==== Data shown ====

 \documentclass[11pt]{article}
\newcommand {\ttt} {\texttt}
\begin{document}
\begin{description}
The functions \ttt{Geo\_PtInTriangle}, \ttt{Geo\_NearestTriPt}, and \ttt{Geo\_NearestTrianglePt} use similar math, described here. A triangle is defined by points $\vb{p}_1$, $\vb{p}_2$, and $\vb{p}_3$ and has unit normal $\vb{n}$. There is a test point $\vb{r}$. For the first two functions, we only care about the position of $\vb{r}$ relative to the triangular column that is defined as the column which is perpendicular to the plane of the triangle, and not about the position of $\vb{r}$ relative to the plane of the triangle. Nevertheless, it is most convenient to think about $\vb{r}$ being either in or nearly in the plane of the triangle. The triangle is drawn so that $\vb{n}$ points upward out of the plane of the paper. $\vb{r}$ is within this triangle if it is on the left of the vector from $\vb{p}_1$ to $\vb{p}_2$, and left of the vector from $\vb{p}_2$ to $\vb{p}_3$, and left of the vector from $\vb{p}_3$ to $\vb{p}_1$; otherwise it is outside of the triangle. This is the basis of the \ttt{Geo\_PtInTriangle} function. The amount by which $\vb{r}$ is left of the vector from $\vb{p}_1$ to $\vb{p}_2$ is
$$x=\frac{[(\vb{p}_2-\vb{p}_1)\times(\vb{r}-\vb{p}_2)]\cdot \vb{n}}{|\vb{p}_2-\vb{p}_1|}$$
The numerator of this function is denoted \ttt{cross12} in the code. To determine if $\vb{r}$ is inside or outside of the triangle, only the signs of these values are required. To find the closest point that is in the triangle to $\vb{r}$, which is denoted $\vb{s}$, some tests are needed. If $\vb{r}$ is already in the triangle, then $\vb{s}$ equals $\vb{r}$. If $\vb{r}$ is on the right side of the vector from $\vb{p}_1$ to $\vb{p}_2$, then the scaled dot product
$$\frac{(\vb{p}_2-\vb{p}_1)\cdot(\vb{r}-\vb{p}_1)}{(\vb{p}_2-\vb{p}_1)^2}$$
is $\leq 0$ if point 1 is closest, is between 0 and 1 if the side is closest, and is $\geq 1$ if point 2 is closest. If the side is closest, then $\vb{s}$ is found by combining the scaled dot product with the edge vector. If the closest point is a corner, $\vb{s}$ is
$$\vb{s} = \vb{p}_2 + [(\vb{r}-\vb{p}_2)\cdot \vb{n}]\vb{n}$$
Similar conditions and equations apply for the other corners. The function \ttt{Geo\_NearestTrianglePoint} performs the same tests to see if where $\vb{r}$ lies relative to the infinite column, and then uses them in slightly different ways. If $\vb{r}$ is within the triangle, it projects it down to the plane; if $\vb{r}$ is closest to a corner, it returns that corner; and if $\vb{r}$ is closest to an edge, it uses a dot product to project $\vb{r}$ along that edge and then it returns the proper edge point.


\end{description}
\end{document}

====

# What to work on:
Each line from the one containing "is $\leq 0$" to the final line of the entries above must be returned exactly, and no other line may appear.

# Exercise result:
is $\leq 0$ if point 1 is closest, is between 0 and 1 if the side is closest, and is $\geq 1$ if point 2 is closest. If the side is closest, then $\vb{s}$ is found by combining the scaled dot product with the edge vector. If the closest point is a corner, $\vb{s}$ is
$$\vb{s} = \vb{p}_2 + [(\vb{r}-\vb{p}_2)\cdot \vb{n}]\vb{n}$$
Similar conditions and equations apply for the other corners. The function \ttt{Geo\_NearestTrianglePoint} performs the same tests to see if where $\vb{r}$ lies relative to the infinite column, and then uses them in slightly different ways. If $\vb{r}$ is within the triangle, it projects it down to the plane; if $\vb{r}$ is closest to a corner, it returns that corner; and if $\vb{r}$ is closest to an edge, it uses a dot product to project $\vb{r}$ along that edge and then it returns the proper edge point.


\end{description}
\end{document}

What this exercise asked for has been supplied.